HyukjinKwon opened a new pull request, #56724:
URL: https://github.com/apache/spark/pull/56724

   ### What changes were proposed in this pull request?
   Group the abort-path test `MetricsFailureInjectionSuite."Force checksum 
mismatch aborts a downstream ResultStage"` by the high-cardinality `id` column 
instead of the 5-value `low_cardinality_col`, so every one of the 20 reducer 
partitions reads the corrupted mapper-0.
   
   ### Why are the changes needed?
   The test was flaky under Maven (~3/10 scheduled runs; it always passed on 
SBT). Only ~5 of the 20 reducer partitions held mapper-0's few low-cardinality 
keys, and the mapper-0 corruption is applied **asynchronously** after the first 
result task succeeds (`RESULT_STAGE_DELAY=1`).
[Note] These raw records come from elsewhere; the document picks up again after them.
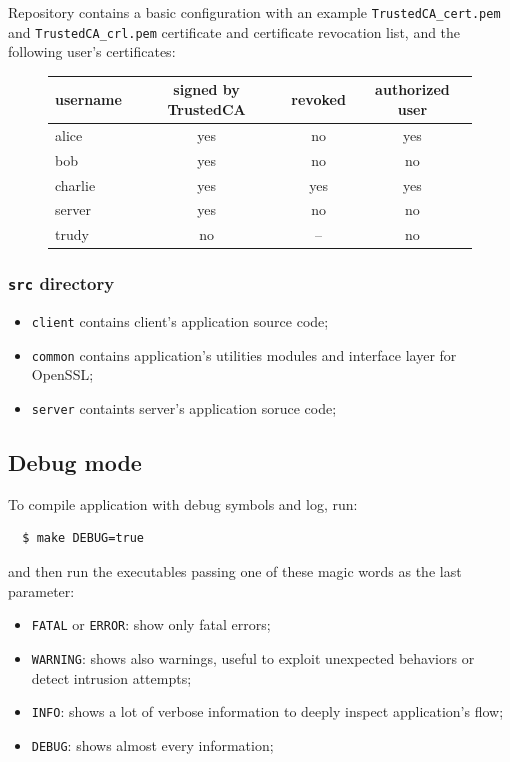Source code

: \documentclass[a4paper,12pt]{article}
\begin{document}
Repository contains a basic configuration with an example \texttt{TrustedCA\_cert.pem} and \texttt{TrustedCA\_crl.pem} certificate and certificate revocation list, and the following user's certificates:
\begin{figure}[H]
\centering
\begin{tabular}{| l | c | c | c |}\hline
username  & signed by TrustedCA & revoked & authorized user \\ \hline
alice     & yes                 & no      & yes             \\ \hline
bob       & yes                 & no      & no              \\ \hline
charlie   & yes                 & yes     & yes             \\ \hline
server    & yes                 & no      & no              \\ \hline
trudy     & no                  & --      & no              \\ \hline
\end{tabular}
\end{figure}

\subsubsection{\texttt{src} directory}
\begin{itemize}
  \item \texttt{client} contains client's application source code;
  \item \texttt{common} contains application's utilities modules and interface layer for OpenSSL;
  \item \texttt{server} containts server's application soruce code;
\end{itemize}

\subsection{Debug mode}
To compile application with debug symbols and log, run:

\begin{verbatim}
  $ make DEBUG=true
\end{verbatim}

and then run the executables passing one of these magic words as the last parameter:

\begin{itemize}
  \item \texttt{FATAL} or \texttt{ERROR}: show only fatal errors;
  \item \texttt{WARNING}: shows also warnings, useful to exploit unexpected behaviors or detect intrusion attempts;
  \item \texttt{INFO}: shows a lot of verbose information to deeply inspect application's flow;
  \item \texttt{DEBUG}: shows almost every information;
\end{itemize}
\end{document}
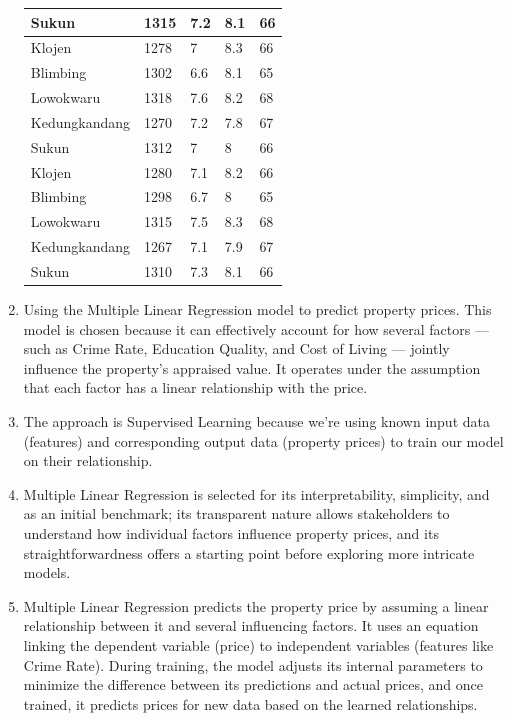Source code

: \documentclass[12pt,titlepage]{article}
\begin{document}
\begin{enumerate}
{\begin{tabular}{|l|l|l|l|l|}
            \hline
            Sukun           &   1315    &   7.2 &   8.1 &   66\\
            \hline
            Klojen          &   1278    &   7   &   8.3 &   66\\
            \hline
            Blimbing        &   1302    &   6.6 &   8.1 &   65\\
            \hline
            Lowokwaru       &   1318    &   7.6 &   8.2 &   68\\
            \hline
            Kedungkandang   &   1270    &   7.2 &   7.8 &   67\\
            \hline
            Sukun           &   1312    &   7   &   8   &   66\\
            \hline
            Klojen          &   1280    &   7.1 &   8.2 &   66\\
            \hline
            Blimbing        &   1298    &   6.7 &   8   &   65\\
            \hline
            Lowokwaru       &   1315    &   7.5 &   8.3 &   68\\
            \hline
            Kedungkandang   &   1267    &   7.1 &   7.9 &   67\\
            \hline
            Sukun           &   1310    &   7.3 &   8.1 &   66\\
            \hline
        \end{tabular}
    }
    \newpage
    \item Using the Multiple Linear Regression model to predict property prices. This model is chosen because it can effectively account for how several factors — such as Crime Rate, Education Quality, and Cost of Living — jointly influence the property's appraised value. It operates under the assumption that each factor has a linear relationship with the price.
    \item The approach is Supervised Learning because we're using known input data (features) and corresponding output data (property prices) to train our model on their relationship.
    \item Multiple Linear Regression is selected for its interpretability, simplicity, and as an initial benchmark; its transparent nature allows stakeholders to understand how individual factors influence property prices, and its straightforwardness offers a starting point before exploring more intricate models.
    \item Multiple Linear Regression predicts the property price by assuming a linear relationship between it and several influencing factors. It uses an equation linking the dependent variable (price) to independent variables (features like Crime Rate). During training, the model adjusts its internal parameters to minimize the difference between its predictions and actual prices, and once trained, it predicts prices for new data based on the learned relationships.
\end{enumerate}
\end{document}
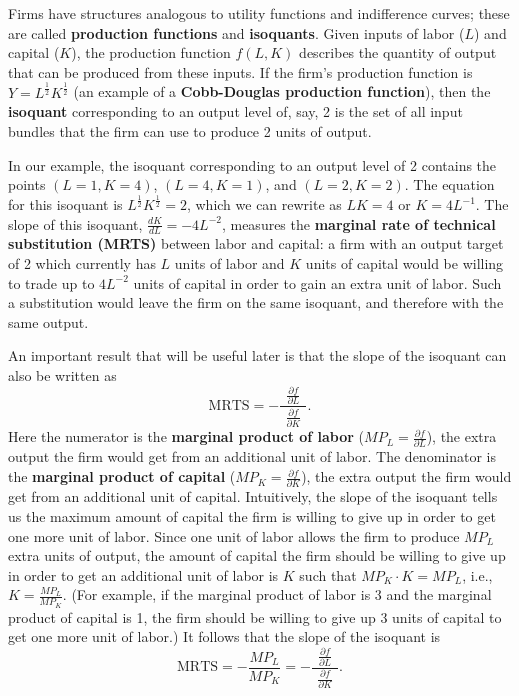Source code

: Firms have structures analogous to utility functions and indifference curves; these are called \textbf{production functions} and \textbf{isoquants}. Given inputs of labor ($L$) and capital ($K$), the production function $f(L, K)$ describes the quantity of output that can be produced from these inputs. If the firm's production function is $Y=L^{\frac{1}{2}}K^{\frac{1}{2}}$ (an example of a \textbf{Cobb-Douglas production function}), then the \textbf{isoquant} corresponding to an output level of, say, 2 is the set of all input bundles that the firm  can use to produce 2 units of output.

In our example, the isoquant corresponding to an output level of 2 contains the points $(L=1, K=4)$, $(L=4, K=1)$, and $(L=2, K=2)$. The equation for this isoquant is $L^{\frac{1}{2}}K^{\frac{1}{2}}=2$, which we can rewrite as $LK=4$ or $K=4L^{-1}$. The slope of this isoquant, $\displaystyle\frac{dK}{dL}=-4L^{-2}$, measures the \textbf{marginal rate of technical substitution (MRTS)} between labor and capital: a firm with an output target of 2 which currently has $L$ units of labor and $K$ units of capital would be willing to trade up to $4L^{-2}$ units of capital in order to gain an extra unit of labor. Such a substitution would leave the firm on the same isoquant, and therefore with the same output.

An important result that will be useful later is that the slope of the isoquant can also be written as
\[
\mbox{MRTS}=-\frac{\ \ \frac{\partial f}{\partial L}\ \
}{\frac{\partial f}{\partial K}}.
\]
Here the numerator is the \textbf{marginal product of labor} ($MP_L=\displaystyle\frac{\partial f}{\partial L}$), the extra output the firm would get from an additional unit of labor. The denominator is the \textbf{marginal product of capital} ($MP_K=\displaystyle\frac{\partial f}{\partial K}$), the extra output the firm would get from an additional unit of capital. Intuitively, the slope of the isoquant tells us the maximum amount of capital the firm is willing to give up in order to get one more unit of labor. Since one unit of labor allows the firm to produce $MP_L$ extra units of output, the amount of capital the firm should be willing to give up in order to get an additional unit of labor is $K$ such that $MP_K\cdot K=MP_L$, i.e., $K=\displaystyle\frac{MP_L}{MP_K}$. (For example, if the marginal product of labor is 3 and the marginal product of capital is 1, the firm should be willing to give up 3 units of capital to get one more unit of labor.) It follows that the slope of the isoquant is
\[
\mbox{MRTS}=-\frac{MP_L}{MP_K}=-\frac{\ \ \frac{\partial
f}{\partial L}\ \ }{\frac{\partial f}{\partial K}}.
\]



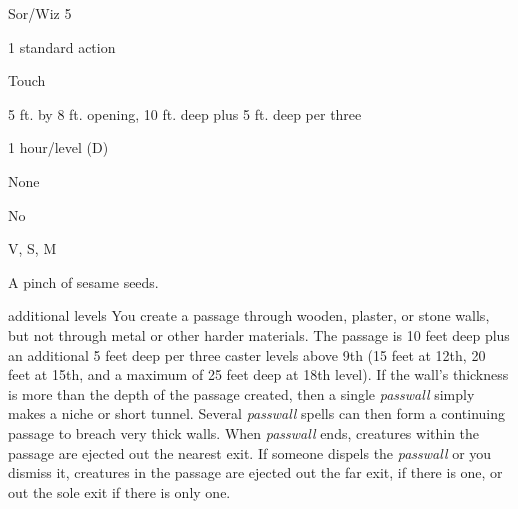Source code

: 
\begin{description*}
\item[Level:] Sor/Wiz 5
\item[Casting Time:] 1 standard action
\item[Range:] Touch
\item[Effect:] 5 ft. by 8 ft. opening, 10 ft. deep plus 5 ft. deep per three
\item[Duration:] 1 hour/level (D)
\item[Saving Throw:] None
\item[Spell Resistance:] No
\item[Components:] V, S, M
\item[Arcane Material Component:] A pinch of sesame seeds.
\end{description*}

additional levels
You create a passage through wooden, plaster, or stone walls, but not through metal
or other harder materials. The passage is 10 feet deep plus an additional 5 feet
deep per three caster levels above 9th (15 feet at 12th, 20 feet at 15th, and a
maximum of 25 feet deep at 18th level). If the wall's thickness is more than the
depth of the passage created, then a single \textit{passwall} simply makes a niche
or short tunnel. Several \textit{passwall} spells can then form a continuing passage
to breach very thick walls. When \textit{passwall} ends, creatures within the passage
are ejected out the nearest exit. If someone dispels the \textit{passwall} or you
dismiss it, creatures in the passage are ejected out the far exit, if there is
one, or out the sole exit if there is only one.
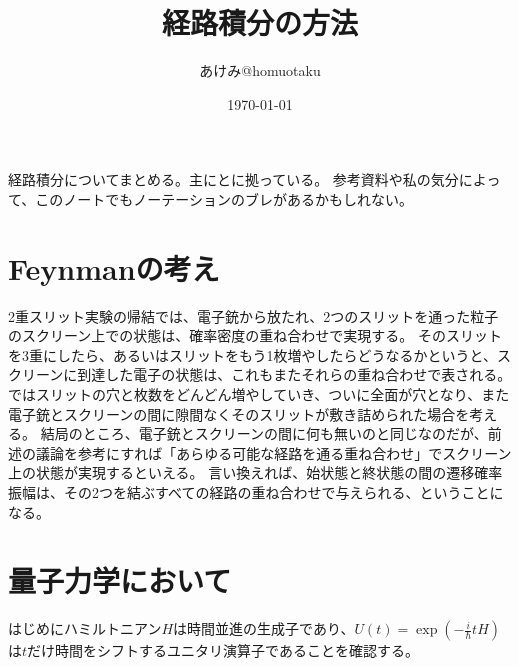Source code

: \documentclass[10pt]{jsarticle}
\title{経路積分の方法}
\author{あけみ@homuotaku}
\date{\today}
\numberwithin{equation}{section}%
\begin{document}
\maketitle
経路積分についてまとめる。主に\cite{QFT-kashiwa}と\cite{QFT-sakamoto}に拠っている。
参考資料や私の気分によって、このノートでもノーテーションのブレがあるかもしれない。
\tableofcontents
\section{Feynmanの考え}
2重スリット実験の帰結では、電子銃から放たれ、2つのスリットを通った粒子のスクリーン上での状態は、確率密度の重ね合わせで実現する。
そのスリットを3重にしたら、あるいはスリットをもう1枚増やしたらどうなるかというと、スクリーンに到達した電子の状態は、これもまたそれらの重ね合わせで表される。
ではスリットの穴と枚数をどんどん増やしていき、ついに全面が穴となり、また電子銃とスクリーンの間に隙間なくそのスリットが敷き詰められた場合を考える。
結局のところ、電子銃とスクリーンの間に何も無いのと同じなのだが、前述の議論を参考にすれば「あらゆる可能な経路を通る重ね合わせ」でスクリーン上の状態が実現するといえる。
言い換えれば、始状態と終状態の間の遷移確率振幅は、その2つを結ぶすべての経路の重ね合わせで与えられる、ということになる。
\section{量子力学において}
はじめにハミルトニアン$H$は時間並進の生成子であり、$U(t)=\exp{(-\frac{i}{\hbar}tH)}$は$t$だけ時間をシフトするユニタリ演算子であることを確認する。
\end{document}
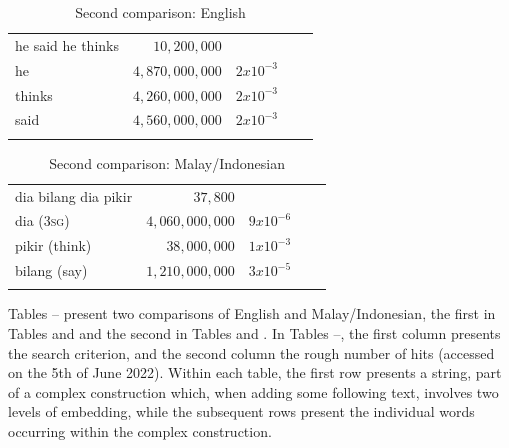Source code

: \documentclass[output=paper,colorlinks,citecolor=brown
]{langscibook}
\begin{document}
\begin{table}
\caption{Second comparison: English}
\label{tab:second-english}
 \begin{tabularx}{.8\textwidth}{X rrrr}
 \lsptoprule
 he said he thinks & $10,200,000$ & {} \\
 he & $4,870,000,000$ & $2 x 10^{-3}$ \\
 thinks & $4,260,000,000$ & $2 x 10^{-3}$\\
 said & $4,560,000,000$ & $2 x 10^{-3}$\\
 \lspbottomrule
 \end{tabularx}
\end{table}

\begin{table}
\caption{Second comparison: Malay/Indonesian}
\label{tab:second-malay}
 \begin{tabularx}{.8\textwidth}{X rrrr}
 \lsptoprule
 dia bilang dia pikir & $37,800$ & {} \\
 dia (3\textsc{sg}) & $4,060,000,000$ & $9 x 10^{-6}$ \\
 pikir (think) & $38,000,000$ & $1 x 10^{-3}$\\
 bilang (say) & $1,210,000,000$ & $3 x 10^{-5}$\\
 \lspbottomrule
 \end{tabularx}
\end{table}

Tables -- present two comparisons of English and Malay/Indonesian, the first in Tables  and  and the second in Tables  and .  In Tables --, the first column presents the search criterion, and the second column the rough number of hits (accessed on the 5th of June 2022).  Within each table, the first row presents a string, part of a complex construction which, when adding some following text, involves two levels of embedding, while the subsequent rows present the individual words occurring within the complex construction.
\end{document}
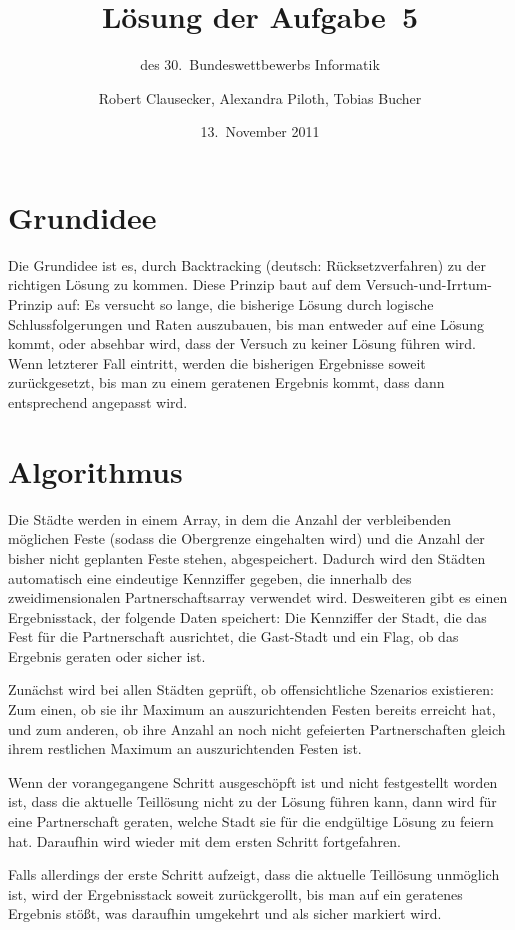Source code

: \documentclass{scrartcl}
\title{Lösung der Aufgabe~5}
\subtitle{des 30.~Bundeswettbewerbs Informatik}
\author{Robert Clausecker, Alexandra Piloth, Tobias Bucher}
\date{13.~November 2011}
\begin{document}
\maketitle

\section{Grundidee}

Die Grundidee ist es, durch Backtracking (deutsch: Rücksetzverfahren) zu der richtigen Lösung zu kommen. Diese Prinzip baut auf dem Versuch-und-Irrtum-Prinzip auf: Es versucht so lange, die bisherige Lösung durch logische Schlussfolgerungen und Raten auszubauen, bis man entweder auf eine Lösung kommt, oder absehbar wird, dass der Versuch zu keiner Lösung führen wird. Wenn letzterer Fall eintritt, werden die bisherigen Ergebnisse soweit zurückgesetzt, bis man zu einem geratenen Ergebnis kommt, dass dann entsprechend angepasst wird.

\section{Algorithmus}

Die Städte werden in einem Array, in dem die Anzahl der verbleibenden möglichen Feste (sodass die Obergrenze eingehalten wird) und die Anzahl der bisher nicht geplanten Feste stehen, abgespeichert. Dadurch wird den Städten automatisch eine eindeutige Kennziffer gegeben, die innerhalb des zweidimensionalen Partnerschaftsarray verwendet wird. Desweiteren gibt es einen Ergebnisstack, der folgende Daten speichert: Die Kennziffer der Stadt, die das Fest für die Partnerschaft ausrichtet, die Gast-Stadt und ein Flag, ob das Ergebnis geraten oder sicher ist.

Zunächst wird bei allen Städten geprüft, ob offensichtliche Szenarios existieren: Zum einen, ob sie ihr Maximum an auszurichtenden Festen bereits erreicht hat, und zum anderen, ob ihre Anzahl an noch nicht gefeierten Partnerschaften gleich ihrem restlichen Maximum an auszurichtenden Festen ist.

Wenn der vorangegangene Schritt ausgeschöpft ist und nicht festgestellt worden ist, dass die aktuelle Teillösung nicht zu der Lösung führen kann, dann wird für eine Partnerschaft geraten, welche Stadt sie für die endgültige Lösung zu feiern hat. Daraufhin wird wieder mit dem ersten Schritt fortgefahren.

Falls allerdings der erste Schritt aufzeigt, dass die aktuelle Teillösung unmöglich ist, wird der Ergebnisstack soweit zurückgerollt, bis man auf ein geratenes Ergebnis stößt, was daraufhin umgekehrt und als sicher markiert wird.
\end{document}
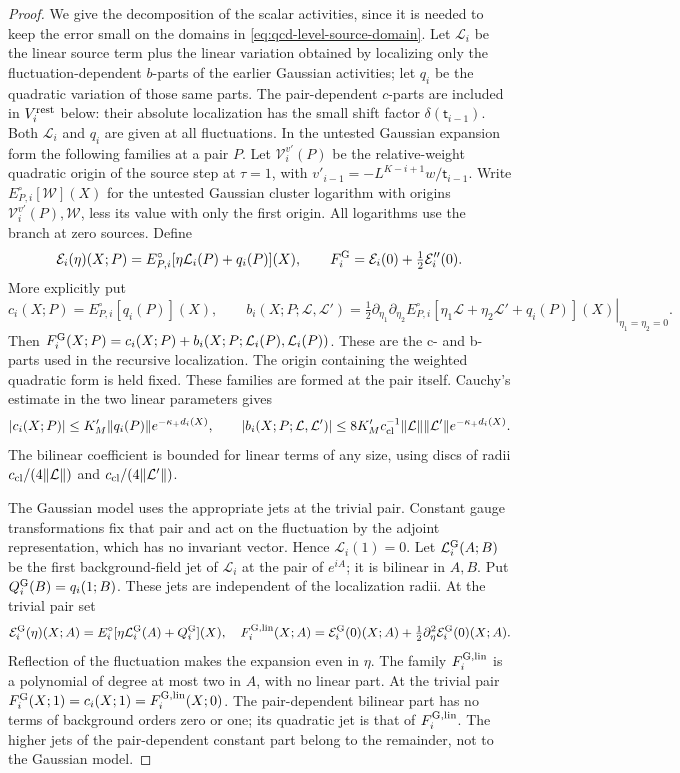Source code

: \documentclass[11pt,letterpaper,reqno]{amsart}
\theoremstyle{definition}
\theoremstyle{remark}
\begin{document}
\begin{proof}
We give the decomposition of the scalar activities, since it is
needed to keep the error small on the domains in
\eqref{eq:qcd-level-source-domain}. Let $\mathcal L_i$ be the
linear source term plus the linear variation obtained by localizing
only the fluctuation-dependent $b$-parts of the earlier Gaussian
activities; let $q_i$ be the quadratic variation of those same parts.
The pair-dependent $c$-parts are included in $V_i^{\rm rest}$ below:
their absolute localization has the small shift factor
$\delta(\mathsf t_{i-1})$. Both $\mathcal L_i$ and $q_i$ are given at all
fluctuations. In the untested Gaussian expansion form
the following families at a pair $P$. Let
$\mathcal V_i^{v'}(P)$ be the relative-weight quadratic origin
of the source step at $\tau=1$, with
$v'_{i-1}=-L^{K-i+1}w/\mathsf t_{i-1}$.
Write $E^\circ_{P,i}[\mathcal W](X)$ for the untested Gaussian
cluster logarithm with origins $\mathcal V_i^{v'}(P),\mathcal W$,
less its value with only the first origin. All logarithms use
the branch at zero sources. Define
\[
 \mathcal E_i(\eta)(X;P)
 =E^\circ_{P,i}[\eta\mathcal L_i(P)+q_i(P)](X),\qquad
 F_i^{\rm G}=\mathcal E_i(0)+\tfrac12\mathcal E_i''(0).
\]
More explicitly put
\[
 c_i(X;P)=E^\circ_{P,i}[q_i(P)](X),\qquad
 b_i(X;P;\mathcal L,\mathcal L')=
 \left.\tfrac12\partial_{\eta_1}\partial_{\eta_2}
 E^\circ_{P,i}[\eta_1\mathcal L+\eta_2\mathcal L'+q_i(P)](X)
 \right|_{\eta_1=\eta_2=0}.
\]
Then $F_i^{\rm G}(X;P)=c_i(X;P)+
b_i(X;P;\mathcal L_i(P),\mathcal L_i(P))$.
These are the c- and b-parts used in the recursive localization.
The origin containing the weighted quadratic form is held fixed.
These families are formed at the pair itself. Cauchy's estimate
in the two linear parameters gives
\[
 |c_i(X;P)|\le K'_M\|q_i(P)\|e^{-\kappa_+d_i(X)},\qquad
 |b_i(X;P;\mathcal L,\mathcal L')|
  \le8K'_Mc_{\rm cl}^{-1}\|\mathcal L\|\|\mathcal L'\|
                                  e^{-\kappa_+d_i(X)}.
\]
The bilinear coefficient is bounded for linear terms of any
size, using discs of radii $c_{\rm cl}/(4\|\mathcal L\|)$
and $c_{\rm cl}/(4\|\mathcal L'\|)$.

The Gaussian model uses the appropriate jets at the trivial
pair. Constant gauge transformations fix that pair and act on
the fluctuation by the adjoint representation, which has no
invariant vector. Hence $\mathcal L_i(1)=0$. Let
$\mathcal L_i^{\rm G}(A;B)$ be the first background-field jet
of $\mathcal L_i$ at the pair of $e^{iA}$; it is bilinear in
$A,B$. Put $Q_i^{\rm G}(B)=q_i(1;B)$. These jets are
independent of the localization radii. At the trivial pair set
\[
 \mathcal E_i^{\rm G}(\eta)(X;A)
  =E_i^\circ[\eta\mathcal L_i^{\rm G}(A)+Q_i^{\rm G}](X),
 \quad
 F_i^{\rm G,lin}(X;A)
   =\mathcal E_i^{\rm G}(0)(X;A)
               +\tfrac12\partial_\eta^2\mathcal E_i^{\rm G}(0)(X;A).
\]
Reflection of the fluctuation makes the expansion even in
$\eta$. The family $F_i^{\rm G,lin}$ is a polynomial of
degree at most two in $A$, with no linear part. At the trivial
pair $F_i^{\rm G}(X;1)=c_i(X;1)=F_i^{\rm G,lin}(X;0)$.
The pair-dependent bilinear part has no terms of background
orders zero or one; its quadratic jet is that of
$F_i^{\rm G,lin}$. The higher jets of the pair-dependent
constant part belong to the remainder, not to the Gaussian
model.


\end{proof}
\end{document}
The indeterminate-stage abort 
therefore only fired if one of those few partitions happened to be scheduled 
*after* the corruption landed — a scheduling race. Grouping by the 
high-cardinality `id` makes every reducer depend on mapper-0, so once the 
corruption lands the remaining result tasks (dispatched only after the first 
completes, on `local[2]`) deterministically hit it and the abort always fires.
   
   ### Does this PR introduce any user-facing change?
   No, test only.
   
   ### How was this patch tested?
   Ran the suite **20×** under Maven (the environment where it flaked) on a 
fork — all 20 passed.
   
   - ❌ Before (flaky, scheduled `Build / Maven (Scala 2.13, JDK 21)`): 
https://github.com/apache/spark/actions/runs/28035705490
   - ❌ Before (flaky, scheduled `Build / Maven (Scala 2.13, JDK 25)`): 
https://github.com/apache/spark/actions/runs/28035606804
   - ✅ After (this fix, MetricsFailureInjectionSuite ×20 under Maven, all 
green): https://github.com/HyukjinKwon/spark/actions/runs/28066715792
   
   ### Was this patch authored or co-authored using generative AI tooling?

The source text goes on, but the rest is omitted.